Basically, it's said that if the central and regional governments do not stop living by the principle "after me, the deluge" and learn to analyse all the possible consequences of their actions and decisions in the medium and long run, social explosions of different capacities and of different frequency, will permanently shake the country.
Kazakhstan businessman Tokhtar Tuleshov, who was accused of attempted coup by organising protests and riots has been called one of the main organisers and sponsors of the land rallies. Tokhtar Tuleshov was one of the most authoritative and influential businessmen in the south of Kazakhstan. Allegedly, on a background of political instability the Shymkent businessman planned to form a so-called alternative government and change the structure of the current Government. According to the investigation, in particular, Tuleshov wanted to become a vice-president of Kazakhstan and subsequently lead the state. Although it is rather strange, considering that the position of vice president has long been abolished in the country. It is not clear who should be president. By the way, apart from him, 25 persons are subject to criminal liability, and around 300 are testifying as witnesses. There are military representatives and former government officials among those arrested. It is also unclear how could Tokhtar Tuleshov seize power by organising rallies and protests, if at the moment it is almost impossible since the political elite of Kazakhstan under the current president has no obvious and serious opponents.

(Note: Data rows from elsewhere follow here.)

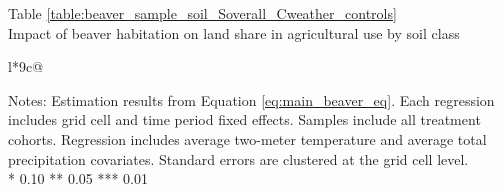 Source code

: \begin{table}[t]
\captionlistentry[table]{}
\label{table:beaver_sample_soil_Soverall_Cweather_controls}
\centering
Table \ref{table:beaver_sample_soil_Soverall_Cweather_controls} \\
Impact of beaver habitation on land share in agricultural use by soil class \\
\vspace{0.5em}
\begin{threeparttable}
\begin{tabulary}{\textwidth}{l*{9}{c}@{}}
\toprule \toprule
\noalign{\smallskip}
\noalign{\smallskip}
\midrule \bottomrule
\end{tabulary}
\medskip
\begin{tablenotes}[flushleft]
\setlength{}
\item
\footnotesize
\justify
Notes: Estimation results from Equation \eqref{eq:main_beaver_eq}.
Each regression includes grid cell and time period fixed effects.
Samples include all treatment cohorts. Regression includes average two-meter temperature and average total precipitation covariates.
Standard errors are clustered at the grid cell level. \\
\mbox{*} 0.10 ** 0.05 *** 0.01
\end{tablenotes}
\end{threeparttable}
\end{table}
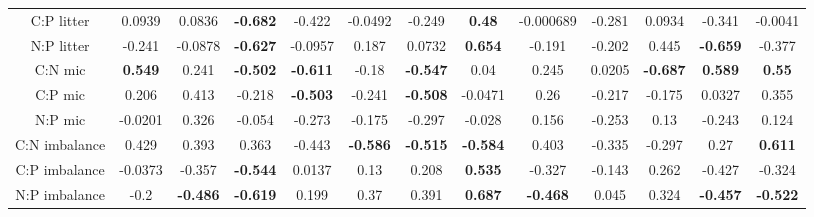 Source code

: \documentclass[10pt]{article}
\begin{document}
\begin{landscape}
\begin{table}[h!]
\begin{center}
{\begin{tabular}{ccccccccccccc}
  C:P litter & 0.0939 & 0.0836 & \textbf{ -0.682 } & -0.422 & -0.0492 & -0.249 & \textbf{ 0.48 } & -0.000689 & -0.281 & 0.0934 & -0.341 & -0.0041 \\ 
  N:P litter & -0.241 & -0.0878 & \textbf{ -0.627 } & -0.0957 & 0.187 & 0.0732 & \textbf{ 0.654 } & -0.191 & -0.202 & 0.445 & \textbf{ -0.659 } & -0.377 \\ 
  C:N mic & \textbf{ 0.549 } & 0.241 & \textbf{ -0.502 } & \textbf{ -0.611 } & -0.18 & \textbf{ -0.547 } & 0.04 & 0.245 & 0.0205 & \textbf{ -0.687 } & \textbf{ 0.589 } & \textbf{ 0.55 } \\ 
  C:P mic & 0.206 & 0.413 & -0.218 & \textbf{ -0.503 } & -0.241 & \textbf{ -0.508 } & -0.0471 & 0.26 & -0.217 & -0.175 & 0.0327 & 0.355 \\ 
  N:P mic & -0.0201 & 0.326 & -0.054 & -0.273 & -0.175 & -0.297 & -0.028 & 0.156 & -0.253 & 0.13 & -0.243 & 0.124 \\ 
  C:N imbalance & 0.429 & 0.393 & 0.363 & -0.443 & \textbf{ -0.586 } & \textbf{ -0.515 } & \textbf{ -0.584 } & 0.403 & -0.335 & -0.297 & 0.27 & \textbf{ 0.611 } \\ 
  C:P imbalance & -0.0373 & -0.357 & \textbf{ -0.544 } & 0.0137 & 0.13 & 0.208 & \textbf{ 0.535 } & -0.327 & -0.143 & 0.262 & -0.427 & -0.324 \\ 
  N:P imbalance & -0.2 & \textbf{ -0.486 } & \textbf{ -0.619 } & 0.199 & 0.37 & 0.391 & \textbf{ 0.687 } & \textbf{ -0.468 } & 0.045 & 0.324 & \textbf{ -0.457 } & \textbf{ -0.522 } \\ 
   \hline
\end{tabular}
}
\end{center}
\end{table}\end{landscape}


\end{document}

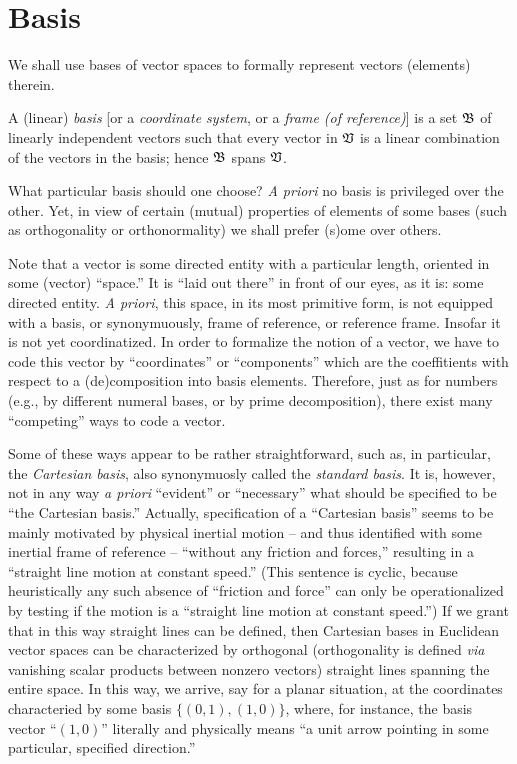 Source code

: \section{Basis}
\label{2012-m-ch-fdvs-Basis}

We shall use bases of vector spaces to formally represent vectors (elements) therein.

A (linear) {\em basis}
[or a {\em coordinate system}, or a {\em frame (of reference)}]
is a set    $\frak B$
of linearly independent vectors
such that every vector
in $\frak V$ is a linear combination of the vectors in the basis; hence
$\frak B$ spans $\frak V$.

What particular basis should one choose?
{\em A priori} no basis is privileged over the other.
Yet, in view of certain (mutual) properties of elements of some bases (such as orthogonality or orthonormality)
we shall prefer (s)ome over others.


Note that a vector is some directed entity with a particular length,
oriented in some (vector) ``space.''
It is ``laid out there'' in front of our eyes, as it is: some directed entity.
{\it A priori}, this space, in its most primitive form,
is not equipped with a basis, or synonymuously, frame of reference, or reference frame.
Insofar it is not yet coordinatized.
In order to formalize the notion of a vector, we have to code this vector by ``coordinates''
or ``components'' which are the coeffitients with respect to a (de)composition into basis elements.
Therefore, just as for numbers (e.g., by different numeral bases, or by prime decomposition),
there exist many ``competing'' ways to code a vector.

Some of these ways appear to be rather straightforward,
such as, in particular, the {\em Cartesian basis},
also synonymuosly called the  {\em standard basis}.
It is, however, not in any way {\it a priori}
``evident'' or ``necessary'' what should be specified to be ``the Cartesian basis.''
Actually, specification of a ``Cartesian basis'' seems to be mainly motivated by
physical inertial motion --
and thus identified with some inertial frame of reference --
``without any friction and
forces,'' resulting in a ``straight line motion at constant speed.''
(This sentence is  cyclic, because heuristically any such absence of ``friction and
force''  can only be operationalized by testing if the motion is a
``straight line motion at constant speed.'')
If we grant that in this way straight lines can be defined, then
Cartesian bases in Euclidean vector spaces can be characterized by
orthogonal (orthogonality is defined {\it via} vanishing scalar products between nonzero vectors)
straight lines spanning the entire space.
In this way, we arrive, say for a planar situation, at the coordinates
characteried by some basis $\{(0,1),(1,0)\}$,
where, for instance, the basis vector ``$(1,0)$'' literally and physically
means ``a unit arrow pointing in some particular, specified direction.''

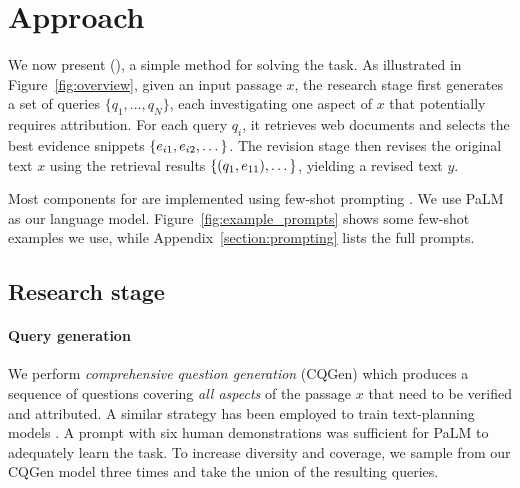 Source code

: \section{Approach}\label{section:approach}



We now present \approachfull{} (\approach{}), a simple method for solving the \taskName{} task.
As illustrated in Figure~\ref{fig:overview}, given an input passage $x$,
the research stage first generates a set of queries $\{q_1, ..., q_N\}$, each investigating one aspect of $x$ that potentially requires attribution.
For each query $q_i$, it retrieves web documents and selects the best evidence snippets $\{\e_{i1}, \e_{i2},\dots\}$.
    The revision stage then revises the original text $x$ using the retrieval results $\{(q_1, \e_{11}), \dots\}$, yielding a revised text $y$.

Most components for \approach{} are implemented using few-shot prompting \cite{Brown2020LanguageMA}. We use PaLM \cite{Chowdhery2022PaLMSL} as our language model.
Figure~\ref{fig:example_prompts} shows some few-shot examples we use, while Appendix~\ref{section:prompting} lists the full prompts.





\subsection{Research stage}
\label{section:qgen}


\paragraph{Query generation}
We perform \emph{comprehensive question generation} (CQGen) which produces a sequence of questions covering \emph{all aspects} of the passage $x$ that need to be verified and attributed.
A similar strategy has been employed to train text-planning models \cite{narayan2022blueprint}.
A prompt with six human demonstrations %
was sufficient for PaLM to adequately learn the task.  To increase diversity and coverage, we sample from our CQGen model three times and take the union of the resulting queries.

Moreover, a significant part of the elite mobilised around the president, seeing it as a guarantor of the preservation of intra-elite balance and retain ownership. In addition, a significant part of Kazakhstan's society supports the President in the first place, different ethnic groups, who see him as a guarantor of the preservation of inter-ethnic stability. That is, Tokhtar Tuleshov didn't have the opportunity to complete the change of power. The most he could do was to seize power in a particular region. And this despite the fact that other regions have their own regional elites who hardly would have allowed him to organise these meetings without their permission.